Social media and branding: what needs to change?

Facebook recently introduced a new logo. But is a rebrand enough to change people’s perceptions of the company? As social media enters an inflection point in its history, Koto’s James Greenfield examines the deeper changes these brands need to make

Two weeks ago Facebook introduced a new look and feel for the Facebook company, not the app, but the company, in an effort to bring clarity about the products and services which make up the Facebook eco system. A new logo to “better communicate our ownership structure to the people and businesses who use our services”. I’d ask if a logo is the best way to achieve this and if having two things, a company and an app with the same name is confusing? To understand how this example of social media’s difficult relationship with branding came to pass, you have to go back in time to look at the medium’s birth.

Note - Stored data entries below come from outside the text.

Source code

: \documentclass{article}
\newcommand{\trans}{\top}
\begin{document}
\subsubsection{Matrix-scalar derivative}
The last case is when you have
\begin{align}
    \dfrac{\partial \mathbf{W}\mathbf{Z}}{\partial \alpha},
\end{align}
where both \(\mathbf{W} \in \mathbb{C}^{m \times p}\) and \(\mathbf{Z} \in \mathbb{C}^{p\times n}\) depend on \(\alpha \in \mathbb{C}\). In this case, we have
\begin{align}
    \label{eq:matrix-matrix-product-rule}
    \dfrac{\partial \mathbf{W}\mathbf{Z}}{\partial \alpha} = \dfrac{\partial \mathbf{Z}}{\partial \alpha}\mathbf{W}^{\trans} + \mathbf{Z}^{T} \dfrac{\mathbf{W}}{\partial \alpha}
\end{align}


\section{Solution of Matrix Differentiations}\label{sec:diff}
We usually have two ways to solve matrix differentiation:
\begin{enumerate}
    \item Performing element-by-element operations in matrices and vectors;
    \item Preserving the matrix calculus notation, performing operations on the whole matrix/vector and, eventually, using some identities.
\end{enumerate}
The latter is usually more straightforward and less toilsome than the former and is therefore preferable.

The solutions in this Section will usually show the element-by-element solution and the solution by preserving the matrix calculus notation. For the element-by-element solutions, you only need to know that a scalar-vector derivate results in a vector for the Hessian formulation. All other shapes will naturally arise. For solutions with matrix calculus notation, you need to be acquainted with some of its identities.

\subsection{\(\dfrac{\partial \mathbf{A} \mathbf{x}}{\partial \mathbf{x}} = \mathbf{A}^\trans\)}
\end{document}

During the 20th century the social groups we created around us were commonly based on circumstance and shared interests. Social networks came to prominence after the millennium as platforms in a world that believed it had moved away from this established order. Newspaper sales were dropping, smartphones were just emerging and tech was seen as a positive instigator of change within our societies.

A more open and connected world than ever before, supported by utopian visions like Facebook’s “to give people the power to build community and bring the world closer together”. We saw a shift change from being the audience for the monolithic media brands of the past, to being an interactive part of these open platforms of the future. Everyone was ready for their 15 minutes of fame. What could go wrong?